Walda, the NACUBO president, rejected the idea that there was an inherent problem in relationships between companies and colleges, or that it was inappropriate for the association to allow -- and even encourage -- vendors to sponsor events and otherwise market themselves directly to college business officers at the meeting.

“The questions we have to ask ourselves are what are the value to our members of having sponsors who are here and essentially presenting their products and services, and are we transparent about what we’re doing?” he said. Walda said he believed that it was good for the association, and for its member colleges and business officers, to work closely together to share expertise and ideas.

He cited a new “benchmarking tool” that two companies, Cognos and the Exeter Group, had helped NACUBO develop to help colleges better compare their financial and other performance to peer institutions. “That’s the sort of value our corporate partners bring to the table, and we need to make sure that whatever we do doesn’t diminish our ability to develop new expertise and new practices.”

But Walda acknowledged that the association was asking itself another question: “Are there boundaries we need to set up about how we interact” with vendors and companies?"

The association is approaching that question from two angles. Walda said that “over the next year,” NACUBO would examine its rules governing the role of companies at its annual meeting.

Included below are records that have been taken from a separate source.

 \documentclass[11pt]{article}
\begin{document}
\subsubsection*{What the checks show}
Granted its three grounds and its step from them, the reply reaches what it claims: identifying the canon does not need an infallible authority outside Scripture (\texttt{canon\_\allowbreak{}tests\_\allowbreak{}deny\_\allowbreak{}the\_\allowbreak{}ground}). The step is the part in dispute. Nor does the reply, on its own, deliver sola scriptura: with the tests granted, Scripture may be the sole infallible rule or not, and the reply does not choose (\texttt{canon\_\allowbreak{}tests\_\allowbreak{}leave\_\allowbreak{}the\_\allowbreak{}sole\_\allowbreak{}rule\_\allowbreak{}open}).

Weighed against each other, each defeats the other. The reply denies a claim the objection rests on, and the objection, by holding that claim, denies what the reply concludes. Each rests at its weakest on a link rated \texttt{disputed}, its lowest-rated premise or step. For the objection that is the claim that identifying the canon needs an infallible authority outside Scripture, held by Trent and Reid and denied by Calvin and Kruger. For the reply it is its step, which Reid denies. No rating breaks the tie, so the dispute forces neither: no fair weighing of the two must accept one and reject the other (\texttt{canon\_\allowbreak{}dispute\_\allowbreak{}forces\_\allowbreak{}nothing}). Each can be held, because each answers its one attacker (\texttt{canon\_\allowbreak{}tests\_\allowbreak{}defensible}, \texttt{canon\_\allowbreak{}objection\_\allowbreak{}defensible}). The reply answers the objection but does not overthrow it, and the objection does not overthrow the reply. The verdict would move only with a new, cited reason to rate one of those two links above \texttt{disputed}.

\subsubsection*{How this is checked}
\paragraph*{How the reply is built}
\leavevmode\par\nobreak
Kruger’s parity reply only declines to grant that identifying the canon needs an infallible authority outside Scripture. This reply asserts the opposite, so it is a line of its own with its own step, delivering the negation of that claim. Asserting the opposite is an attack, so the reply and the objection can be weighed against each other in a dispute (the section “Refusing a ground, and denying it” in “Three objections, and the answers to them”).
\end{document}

The existing rules are designed to ensure that the association does not in any way endorse one product or company over another, and that the content of presentations at the annual meeting are determined solely by the quality of the content.

He said it was unlikely that the forthcoming review would alter the ability of companies to take groups of college officials out to private, off-site events after the formal conference day was over. “What these companies do after hours is between them and their clients,” and whether colleges and universities want their officials to be participating in such events is up to them, he said. “I don’t think associations should be in the business of dictating” policies like that.

Raffles of expensive products may not survive, though, Walda suggested. “I’m not sure I’m a fan of those, and we’ll probably be taking a look” at whether they should continue to be allowed.

Walda also said that the association’s board had agreed at a meeting last week that the group should undertake a review of relationships between vendors and institutions, with the idea of giving campus officials a sense of the “best practices” their peers use in governing such interactions. “We’re the logical association to be identifying” such practices, he said.